Inicialmente, os moradores que apresentaram exames negativos ficaram isolados na casa, enquanto os infectados foram transferidos para a ala restrita de uma clínica que atende pacientes com câncer. Diante do aumento acelerado de casos, o isolamento acabou invertido, e os idosos não contaminados retornaram ao Lar. Em meio ao surto, a instituição ainda teve de responder a questionamentos de moradores da cidade, que criticaram a promoção de um bazar beneficente na área externa da instituição. “Era um espaço isolado dos moradores, que não tinham contato com os funcionários que atendiam no bazar”, explica Correa. “Mas decidimos fechar para evitar ‘falação’.”

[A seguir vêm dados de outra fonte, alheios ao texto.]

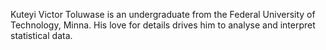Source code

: Kuteyi Victor Toluwase is an undergraduate from the Federal University of Technology, Minna. His love for details drives him to analyse and interpret statistical data.
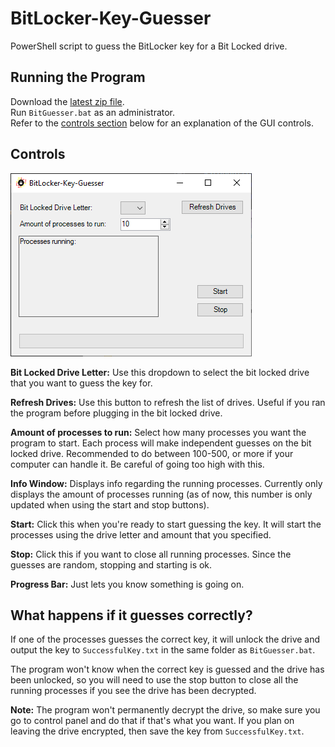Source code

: # BitLocker-Key-Guesser
PowerShell script to guess the BitLocker key for a Bit Locked drive.

## Running the Program
Download the [latest zip file](https://github.com/DiadNetworks/BitLocker-Key-Guesser/releases/latest).  
Run `BitGuesser.bat` as an administrator.  
Refer to the [controls section](https://github.com/DiadNetworks/BitLocker-Key-Guesser#controls) below for an explanation of the GUI controls.

## Controls
![Local Image](Images/gui-image.png)  
  
**Bit Locked Drive Letter:** Use this dropdown to select the bit locked drive that you want to guess the key for.  
  
**Refresh Drives:** Use this button to refresh the list of drives. Useful if you ran the program before plugging in the bit locked drive.  
  
**Amount of processes to run:** Select how many processes you want the program to start. Each process will make independent guesses on the bit locked drive. Recommended to do between 100-500, or more if your computer can handle it. Be careful of going too high with this.  
  
**Info Window:** Displays info regarding the running processes. Currently only displays the amount of processes running (as of now, this number is only updated when using the start and stop buttons).  
  
**Start:** Click this when you're ready to start guessing the key. It will start the processes using the drive letter and amount that you specified.  
  
**Stop:** Click this if you want to close all running processes. Since the guesses are random, stopping and starting is ok.  
  
**Progress Bar:** Just lets you know something is going on.  

## What happens if it guesses correctly?  
If one of the processes guesses the correct key, it will unlock the drive and output the key to `SuccessfulKey.txt` in the same folder as `BitGuesser.bat`.  

The program won't know when the correct key is guessed and the drive has been unlocked, so you will need to use the stop button to close all the running processes if you see the drive has been decrypted.  

**Note:** The program won't permanently decrypt the drive, so make sure you go to control panel and do that if that's what you want. If you plan on leaving the drive encrypted, then save the key from `SuccessfulKey.txt`.
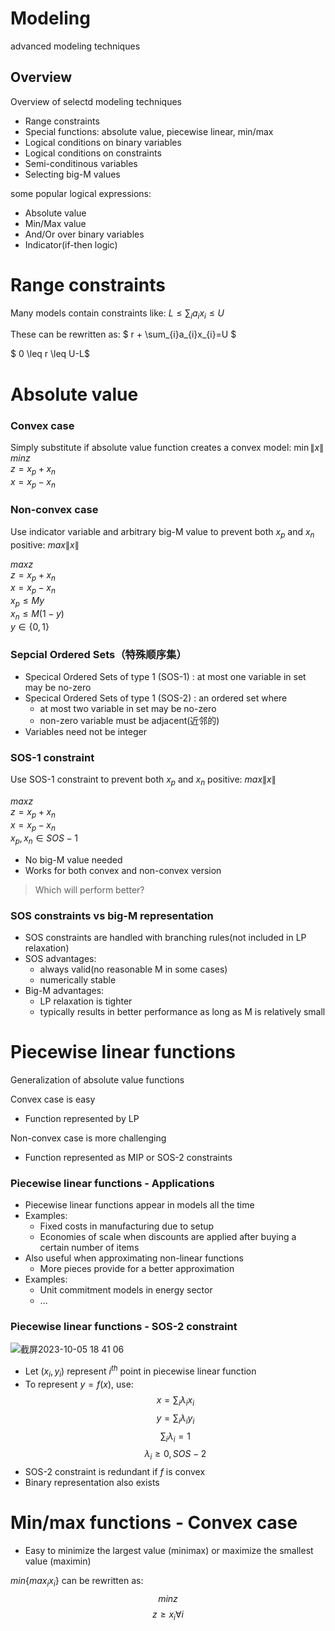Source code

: # Modeling
advanced modeling techniques

## Overview 
Overview of selectd modeling techniques
- Range constraints
- Special functions: absolute value, piecewise linear, min/max
- Logical conditions on binary variables
- Logical conditions on constraints
- Semi-conditinous variables
- Selecting big-M values

some popular logical expressions:
- Absolute value
- Min/Max value
- And/Or over binary variables
- Indicator(if-then logic)

# Range constraints
Many models contain constraints like: $L \leq \sum_{i}a_{i}x_{i} \leq U$

These can be rewritten as: 
$ r + \sum_{i}a_{i}x_{i}=U $

$ 0 \leq r \leq U-L$

# Absolute value

### Convex case
Simply substitute if absolute value function creates a convex model: $\min\|x\|$
$min z$ \
$z = x_p + x_n$ \
$x = x_p - x_n$ 

### Non-convex case
Use indicator variable and arbitrary big-M value to prevent both $x_p$ and $x_n$ positive: $max\|x\|$

$max z$ \
$z = x_p + x_n$ \
$x = x_p - x_n$ \
$x_p \leq My$ \
$x_n \leq M(1-y)$ \
$y\in \{0,1\}$ 


### Sepcial Ordered Sets（特殊顺序集）
- Specical Ordered Sets of type 1 (SOS-1) : at most one variable in set may be no-zero
- Specical Ordered Sets of type 1 (SOS-2) : an ordered set where
  - at most two variable in set may be no-zero
  - non-zero variable must be adjacent(近邻的)
- Variables need not be integer

### SOS-1 constraint 
Use SOS-1 constraint to prevent both $x_p$ and $x_n$ positive: $max\|x\|$

$max z$ \
$z = x_p + x_n$ \
$x = x_p - x_n$ \
$x_p, x_n \in SOS-1$ 

- No big-M value needed
- Works for both convex and non-convex version

>Which will perform better?

### SOS constraints vs big-M representation

- SOS constraints are handled with branching rules(not included in LP relaxation)
- SOS advantages:
  - always valid(no reasonable M in some cases)
  - numerically stable
- Big-M advantages:
  - LP relaxation is tighter
  - typically results in better performance as long as M is relatively small


# Piecewise linear functions

Generalization of absolute value functions

Convex case is easy
- Function represented by LP

Non-convex case is more challenging 
- Function represented as MIP or SOS-2 constraints

### Piecewise linear functions - Applications

- Piecewise linear functions appear in models all the time
- Examples:
  - Fixed costs in manufacturing due to setup
  - Economies of scale when discounts are applied after buying a certain number of items
- Also useful when approximating non-linear functions
  - More pieces provide for a better approximation
- Examples:
  - Unit commitment models in energy sector
  - ...
 
     
### Piecewise linear functions - SOS-2 constraint

![截屏2023-10-05 18 41 06](https://github.com/liu-cui/advanced-modeling-techniques/assets/55623869/45b14927-e326-4938-9023-acf623af45da)

- Let $(x_i,y_i)$ represent $i^{th}$ point in piecewise linear function
- To represent $y=f(x)$, use:
$$x=\sum_i\lambda_ix_i$$
$$y=\sum_i\lambda_iy_i$$
$$\sum_i\lambda_i = 1$$
$$\lambda_i\geq 0, SOS-2$$
- SOS-2 constraint is redundant if $f$ is convex
- Binary representation also exists

# Min/max functions - Convex case
- Easy to minimize the largest value (minimax) or maximize the smallest value (maximin)

$min\{max_i x_i\}$  can be rewritten as: 
$$min z$$
$$z\geq x_i \forall i$$










  



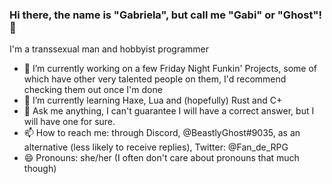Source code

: ### Hi there, the name is "Gabriela", but call me "Gabi" or "Ghost"! 👋
I'm a transsexual man and hobbyist programmer

- 🔭 I’m currently working on a few Friday Night Funkin' Projects, some of which have other very talented people on them, I'd recommend checking them out once I'm done
- 🌱 I’m currently learning Haxe, Lua and (hopefully) Rust and C+
- 💬 Ask me anything, I can't guarantee I will have a correct answer, but I will have one for sure.
- 📫 How to reach me: through Discord, @BeastlyGhost#9035, as an alternative (less likely to receive replies), Twitter: @Fan_de_RPG
- 😄 Pronouns: she/her (I often don't care about pronouns that much though)
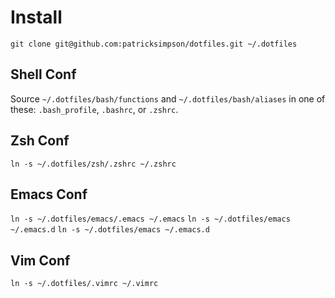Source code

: # Install

`git clone git@github.com:patricksimpson/dotfiles.git ~/.dotfiles`

## Shell Conf
Source `~/.dotfiles/bash/functions` and `~/.dotfiles/bash/aliases` in one of these: `.bash_profile`, `.bashrc`, or `.zshrc`.

## Zsh Conf
  `ln -s ~/.dotfiles/zsh/.zshrc ~/.zshrc`

## Emacs Conf
  `ln -s ~/.dotfiles/emacs/.emacs ~/.emacs`
  `ln -s ~/.dotfiles/emacs ~/.emacs.d`
  `ln -s ~/.dotfiles/emacs ~/.emacs.d`

## Vim Conf
  `ln -s ~/.dotfiles/.vimrc ~/.vimrc`
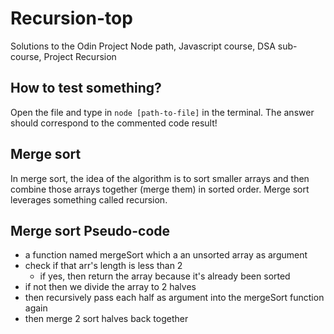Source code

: # Recursion-top

Solutions to the Odin Project Node path, Javascript course, DSA sub-course, Project Recursion

## How to test something?

Open the file and type in `node [path-to-file]` in the terminal.
The answer should correspond to the commented code result!

## Merge sort

In merge sort, the idea of the algorithm is to sort smaller arrays and then combine those arrays together (merge them) in sorted order.
Merge sort leverages something called recursion.

## Merge sort Pseudo-code

- a function named mergeSort which a an unsorted array as argument
- check if that arr's length is less than 2
  - if yes, then return the array because it's already been sorted
- if not then we divide the array to 2 halves
- then recursively pass each half as argument into the mergeSort function again
- then merge 2 sort halves back together
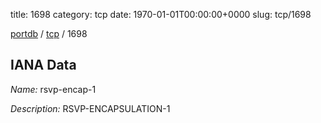title: 1698
category: tcp
date: 1970-01-01T00:00:00+0000
slug: tcp/1698

[portdb](/) / [tcp](/category/tcp.html) / 1698


## IANA Data

_Name:_ rsvp-encap-1

_Description:_ RSVP-ENCAPSULATION-1

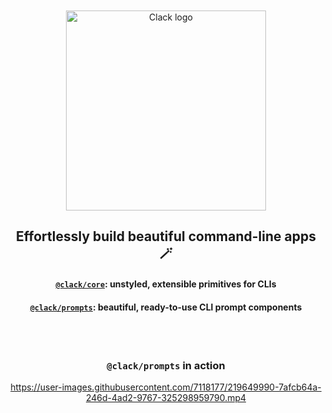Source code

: <br />
<br />

<div align="center">
    <picture>
      <source media="(prefers-color-scheme: dark)" srcset="/.github/assets/clack-dark.gif?sanitize=true">
      <img alt="Clack logo" src="/.github/assets/clack-light.gif?sanitize=true" width="320">
    </picture>
</div>
<h2 align="center">Effortlessly build beautiful command-line apps 🪄</h3>

<h4 align="center"><a href="packages/core#readme"><code>@clack/core</code></a>: unstyled, extensible primitives for CLIs</h4>
<h4 align="center"><a href="packages/prompts#readme"><code>@clack/prompts</code></a>: beautiful, ready-to-use CLI prompt components</h4>

<br />
<br />

<h3 align="center"><code>@clack/prompts</code> in action</h3>

<div align="center">

https://user-images.githubusercontent.com/7118177/219649990-7afcb64a-246d-4ad2-9767-325298959790.mp4

</div>
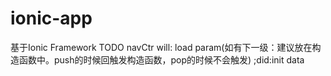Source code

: # ionic-app
基于Ionic Framework
TODO navCtr will: load param(如有下一级：建议放在构造函数中。push的时候回触发构造函数，pop的时候不会触发) ;did:init data
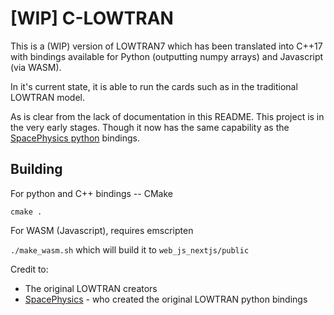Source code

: # [WIP] C-LOWTRAN

This is a (WIP) version of LOWTRAN7 which has been translated into C++17 with bindings available for Python (outputting numpy arrays) and Javascript (via WASM).

In it's current state, it is able to run the  cards such as in the traditional LOWTRAN model.

As is clear from the lack of documentation in this README. This project is in the very early stages. Though it now has the same capability as the [SpacePhysics python](https://github.com/space-physics/lowtran) bindings.

## Building

For python and C++ bindings -- CMake

`cmake .`

For WASM (Javascript), requires emscripten

`./make_wasm.sh` which will build it to `web_js_nextjs/public`


Credit to:
- The original LOWTRAN creators
- [SpacePhysics](https://github.com/space-physics/) - who created the original LOWTRAN python bindings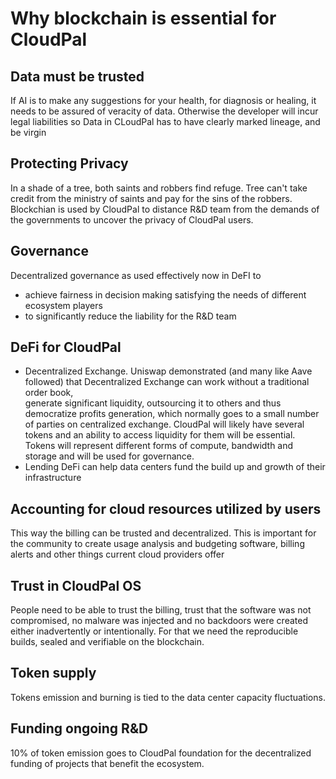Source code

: # Why blockchain is essential for CloudPal

## Data must be trusted
If AI is to make any suggestions for your health, for diagnosis or healing, 
it needs to be assured of veracity of data. Otherwise the developer will incur legal liabilities
so Data in CLoudPal has to have clearly marked lineage, and be virgin

## Protecting Privacy 
In a shade of a tree, both saints and robbers find refuge. 
Tree can't take credit from the ministry of saints and pay for the sins of the robbers.
Blockchian is used by CloudPal to distance R&D team from the demands of the governments 
to uncover the privacy of CloudPal users.

## Governance 
Decentralized governance as used effectively now in DeFI to 
- achieve fairness in decision making satisfying the needs of different ecosystem players
- to significantly reduce the liability for the R&D team

## DeFi for CloudPal
- Decentralized Exchange. 
Uniswap demonstrated (and many like Aave followed) that Decentralized Exchange can work without a traditional order book,  
generate significant liquidity, outsourcing it to others and thus democratize profits generation, 
which normally goes to a small number of parties on centralized exchange.
CloudPal will likely have several tokens and an ability to access liquidity for them will be essential.
Tokens will represent different forms of compute, bandwidth and storage and will be used for governance.
- Lending 
DeFi can help data centers fund the build up and growth of their infrastructure

## Accounting for cloud resources utilized by users
This way the billing can be trusted and decentralized. 
This is important for the community to create usage analysis and budgeting software, billing alerts and other things current cloud providers offer

## Trust in CloudPal OS
People need to be able to trust the billing, trust that the software was not compromised, 
no malware was injected and no backdoors were created either inadvertently or intentionally.
For that we need the reproducible builds, sealed and verifiable on the blockchain.

## Token supply
Tokens emission and burning is tied to the data center capacity fluctuations. 

## Funding ongoing R&D
10% of token emission goes to CloudPal foundation for the decentralized funding of projects that benefit the ecosystem.
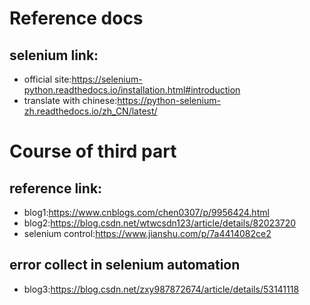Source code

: # Reference docs #
## selenium link: ##
* official site:https://selenium-python.readthedocs.io/installation.html#introduction
* translate with chinese:https://python-selenium-zh.readthedocs.io/zh_CN/latest/
# Course of third part #
## reference link: ##
* blog1:https://www.cnblogs.com/chen0307/p/9956424.html
* blog2:https://blog.csdn.net/wtwcsdn123/article/details/82023720
* selenium control:https://www.jianshu.com/p/7a4414082ce2
## error collect in selenium automation ##
* blog3:https://blog.csdn.net/zxy987872674/article/details/53141118
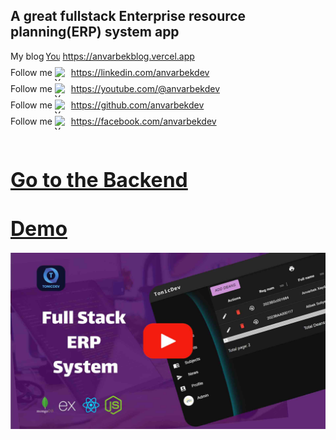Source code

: ## A great fullstack Enterprise resource planning(ERP) system app

<div>    <div
      style="display: flex; justify-items: center; gap: 4px; margin-bottom: 4px"
    >
      My blog
      <a
        style="display: flex; justify-items: center; gap: 4px"
        target="_blank"
        href="https://anvarbekblog.vercel.app"
      >
        <img
          src="https://cdn-icons-png.flaticon.com/128/3308/3308395.png"
          alt="YouTube"
          style="display: flex; justify-items: center; gap: 4px"
          width="22"
          height="22"
        />
      https://anvarbekblog.vercel.app</a
      >
    </div>
    <div
      style="display: flex; justify-items: center; gap: 4px; margin-bottom: 4px"
    >
      Follow me
      <a
        target="_blank"
        style="display: flex; justify-items: center; gap: 4px"
        href="https://linkedin.com/anvarbekdev"
      >
        <img
          src="https://cdn-icons-png.flaticon.com/128/3536/3536505.png"
          alt="YouTube"
          width="22"
          height="22"
        />
        https://linkedin.com/anvarbekdev</a
      >
    </div>
    <div
      style="display: flex; justify-items: center; gap: 4px; margin-bottom: 4px"
    >
      Follow me
      <a
        target="_blank"
        style="display: flex; justify-items: center; gap: 4px"
        href="https://youtube.com/@anvarbekdev"
      >
        <img
          src="https://cdn-icons-png.flaticon.com/128/3670/3670147.png"
          alt="YouTube"
          width="22"
          height="22"
        />
        https://youtube.com/@anvarbekdev</a
      >
    </div>
    <div
      style="display: flex; justify-items: center; gap: 4px; margin-bottom: 4px"
    >
      Follow me
      <a
        target="_blank"
        style="display: flex; justify-items: center; gap: 4px"
        href="https://github.com/anvarbekdev"
      >
        <img
          src="https://cdn-icons-png.flaticon.com/128/2111/2111432.png"
          alt="YouTube"
          width="22"
          height="22"
        />
        https://github.com/anvarbekdev</a
      >
    </div>
    <div
      style="display: flex; justify-items: center; gap: 4px; margin-bottom: 4px"
    >
      Follow me
      <a
        target="_blank"
        style="display: flex; justify-items: center; gap: 4px"
        href="https://facebook.com/anvarbekdev"
      >
        <img
          src="https://cdn-icons-png.flaticon.com/128/733/733547.png"
          alt="YouTube"
          width="22"
          height="22"
        />
        https://facebook.com/anvarbekdev</a
      >
    </div></div><br> <br>
    <h3><a href="https://github.com/anvarbekdev/ERP-System-Backend-Admin-Dashboard" style="font-size: 32px">Go to the Backend</a></h3>
<div>  
    <h1><a target="_blank" href="https://youtu.be/xYtqmYZ-kDQ" style="font-size: 32px">Demo</a></h1>
</div>

<div>
      <a target="_blank" href="https://youtu.be/xYtqmYZ-kDQ">
        <img src="./demo.jpg" alt="" />
      </a>
    </div>

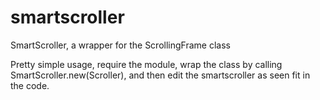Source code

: # smartscroller
SmartScroller, a wrapper for the ScrollingFrame class

Pretty simple usage, require the module, wrap the class by calling SmartScroller.new(Scroller), and then edit the smartscroller as seen fit in the code.
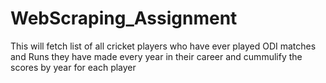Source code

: # WebScraping_Assignment
This will fetch  list of all cricket players who have ever played ODI matches and Runs they have made every year in their career and cummulify the scores by year for each player
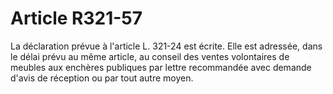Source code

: # Article R321-57

La déclaration prévue à l'article L. 321-24 est écrite. Elle est adressée, dans le délai prévu au même article, au conseil des ventes volontaires de meubles aux enchères publiques par lettre recommandée avec demande d'avis de réception ou par tout autre moyen.
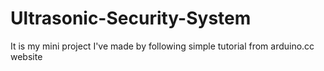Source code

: # Ultrasonic-Security-System
It is my mini project I've made by following simple tutorial from arduino.cc website
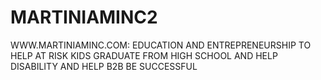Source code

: # MARTINIAMINC2
WWW.MARTINIAMINC.COM: EDUCATION AND ENTREPRENEURSHIP TO HELP AT RISK KIDS GRADUATE FROM HIGH SCHOOL AND HELP DISABILITY AND HELP B2B BE SUCCESSFUL
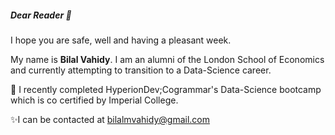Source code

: ##### Dear Reader 👋

 I hope you are safe, well and having a pleasant week.

My name is **Bilal Vahidy**. I am an alumni of the London School of Economics and currently attempting to transition to a Data-Science career.

🌱  I recently completed  HyperionDev;Cogrammar's Data-Science bootcamp which is co certified by Imperial College.

✨I can be contacted at bilalmvahidy@gmail.com 

<!--
**Bilal-Vahidy/Bilal-Vahidy** is a ✨ _special_ ✨ repository because its `README.md` (this file) appears on your GitHub profile.

Here are some ideas to get you started:

- 🔭 I’m currently working on ...
- 🌱 I’m currently learning ...
- 👯 I’m looking to collaborate on ...
- 🤔 I’m looking for help with ...
- 💬 Ask me about ...
- 📫 How to reach me: ...
- 😄 Pronouns: ...
- ⚡ Fun fact: ...
-->
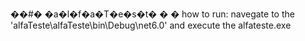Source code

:��#� �a�l�f�a�T�e�s�t�
�
� how to run:
navegate to the 'alfaTeste\alfaTeste\bin\Debug\net6.0' and execute the alfateste.exe
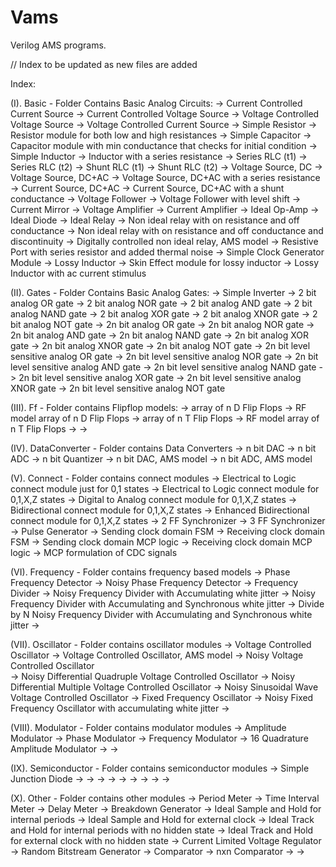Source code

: # Vams
Verilog AMS programs.

// Index to be updated as new files are added

Index:

(I). Basic - Folder Contains Basic Analog Circuits:
		-> Current Controlled Current Source
		-> Current Controlled Voltage Source
		-> Voltage Controlled Voltage Source
		-> Voltage Controlled Current Source
		-> Simple Resistor
		-> Resistor module for both low and high resistances
		-> Simple Capacitor
		-> Capacitor module with min conductance that checks for initial condition
		-> Simple Inductor
		-> Inductor with a series resistance
		-> Series RLC (t1)
		-> Series RLC (t2)
		-> Shunt RLC (t1)
		-> Shunt RLC (t2)
		-> Voltage Source, DC
		-> Voltage Source, DC+AC
		-> Voltage Source, DC+AC with a series resistance
		-> Current Source, DC+AC
		-> Current Source, DC+AC with a shunt conductance
		-> Voltage Follower
		-> Voltage Follower with level shift
		-> Current Mirror
		-> Voltage Amplifier
		-> Current Amplifier
		-> Ideal Op-Amp
		-> Ideal Diode
		-> Ideal Relay
		-> Non ideal relay with on resistance and off conductance
		-> Non ideal relay with on resistance and off conductance and discontinuity
		-> Digitally controlled non ideal relay, AMS model
		-> Resistive Port with series resistor and added thermal noise
		-> Simple Clock Generator Module
		-> Lossy Inductor
		-> Skin Effect module for lossy inductor
		-> Lossy Inductor with ac current stimulus

(II). Gates - Folder Contains Basic Analog Gates:
		-> Simple Inverter
		-> 2 bit analog OR gate
		-> 2 bit analog NOR gate
		-> 2 bit analog AND gate
		-> 2 bit analog NAND gate
		-> 2 bit analog XOR gate
		-> 2 bit analog XNOR gate
		-> 2 bit analog NOT gate
		-> 2n bit analog OR gate
		-> 2n bit analog NOR gate
		-> 2n bit analog AND gate
		-> 2n bit analog NAND gate
		-> 2n bit analog XOR gate
		-> 2n bit analog XNOR gate
		-> 2n bit analog NOT gate
		-> 2n bit level sensitive analog OR gate
		-> 2n bit level sensitive analog NOR gate
		-> 2n bit level sensitive analog AND gate
		-> 2n bit level sensitive analog NAND gate
		-> 2n bit level sensitive analog XOR gate
		-> 2n bit level sensitive analog XNOR gate
		-> 2n bit level sensitive analog NOT gate

(III). Ff - Folder contains Flipflop models:
		-> array of n D Flip Flops
		-> RF model array of n D Flip Flops
		-> array of n T Flip Flops
		-> RF model array of n T Flip Flops
		->
		->

(IV). DataConverter - Folder contains Data Converters
		-> n bit DAC
		-> n bit ADC
		-> n bit Quantizer
		-> n bit DAC, AMS model
		-> n bit ADC, AMS model
		
(V). Connect - Folder contains connect modules
		-> Electrical to Logic connect module just for 0,1 states
		-> Electrical to Logic connect module for 0,1,X,Z states
		-> Digital to Analog connect module for 0,1,X,Z states
		-> Bidirectional connect module for 0,1,X,Z states
		-> Enhanced Bidirectional connect module for 0,1,X,Z states
		-> 2 FF Synchronizer
		-> 3 FF Synchronizer
		-> Pulse Generator
		-> Sending clock domain FSM
		-> Receiving clock domain FSM
		-> Sending clock domain MCP logic
		-> Receiving clock domain MCP logic
		-> MCP formulation of CDC signals
		
(VI). Frequency - Folder contains frequency based models
		-> Phase Frequency Detector
		-> Noisy Phase Frequency Detector
		-> Frequency Divider
		-> Noisy Frequency Divider with Accumulating white jitter
		-> Noisy Frequency Divider with Accumulating and Synchronous white jitter
		-> Divide by N Noisy Frequency Divider with Accumulating and Synchronous white jitter
		-> 
		
(VII). Oscillator - Folder contains oscillator modules
		-> Voltage Controlled Oscillator
		-> Voltage Controlled Oscillator, AMS model
		-> Noisy Voltage Controlled Oscillator		
		-> Noisy Differential Quadruple Voltage Controlled Oscillator
		-> Noisy Differential Multiple Voltage Controlled Oscillator
		-> Noisy Sinusoidal Wave Voltage Controlled Oscillator
		-> Fixed Frequency Oscillator
		-> Noisy Fixed Frequency Oscillator with accumulating white jitter
		-> 
		
(VIII). Modulator - Folder contains modulator modules
		-> Amplitude Modulator
		-> Phase Modulator
		-> Frequency Modulator
		-> 16 Quadrature Amplitude Modulator
		->
		->
		
(IX). Semiconductor - Folder contains semiconductor modules
		-> Simple Junction Diode
		->
		->
		->
		->
		->
		->
		->
		->
		->
		
(X). Other - Folder contains other modules
		-> Period Meter
		-> Time Interval Meter
		-> Delay Meter
		-> Breakdown Generator
		-> Ideal Sample and Hold for internal periods
		-> Ideal Sample and Hold for external clock
		-> Ideal Track and Hold for internal periods with no hidden state
		-> Ideal Track and Hold for external clock with no hidden state
		-> Current Limited Voltage Regulator
		-> Random Bitstream Generator
		-> Comparator
		-> nxn Comparator
		->
		->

O Lar São Vicente de Paulo abriga 117 idosos. Dois deles seguem internados por causa do coronavírus. Por outro lado, 80 são considerados curados da doença. A preocupação agora é fazer com que os outros 20, que escaparam da infecção, permaneçam blindados da pandemia que obrigou Alfenas a adotar medidas mais severas de isolamento social nesta semana. A cidade, que soma mais de 300 casos e 21 óbitos, é a que registra a maior expansão da covid-19 no sul de Minas. Até abril, o município tinha apenas dois diagnósticos confirmados da doença. Nessa época, o governador do Estado, Romeu Zema, defendia que o vírus deveria “viajar um pouco” para que se alcançasse uma suposta imunidade de rebanho.

De acordo com a prefeitura de Alfenas, onde a primeira morte por coronavírus aconteceu no início de julho, a secretaria de saúde adotou todas as medidas recomendadas pelo Ministério Público para aplacar o surto no asilo. “Temos segurança do trabalho que foi feito pela nossa equipe. Não houve nenhuma falha na assistência por parte do município”, diz o prefeito Luiz Antonio da Silva (PT). “Uma tragédia, com tantas perdas humanas no mesmo lugar, é algo que ninguém deseja. Nós sofremos com as famílias. É uma grande dificuldade conter a pandemia nos asilos, como aconteceu nos países de primeiro mundo.”

Por abrigar o principal grupo de risco do coronavírus, as casas de repouso classificadas como Instituições de Longa Permanência para Idosos (ILPIs) continuam em alerta ao redor do mundo, sob a sombra de asilos que protagonizaram surtos em outros epicentros globais da doença. Em Kirkland, nos Estados Unidos, 35 idosos da mesma instituição morreram após uma contaminação massiva.

Em países da Europa, como Espanha, Itália e França, que contabilizou 20 mortes somente em um abrigo para idosos na região de Vosges, os asilos se tornaram focos com alto índice de letalidade. Na semana passada, o Ministério Público de São Paulo entrou com uma ação contra a prefeitura de Tupã, no interior paulista, por causa de 14 mortes registradas na Casa Emanuel, interditada depois de registrar 47 moradores infectados.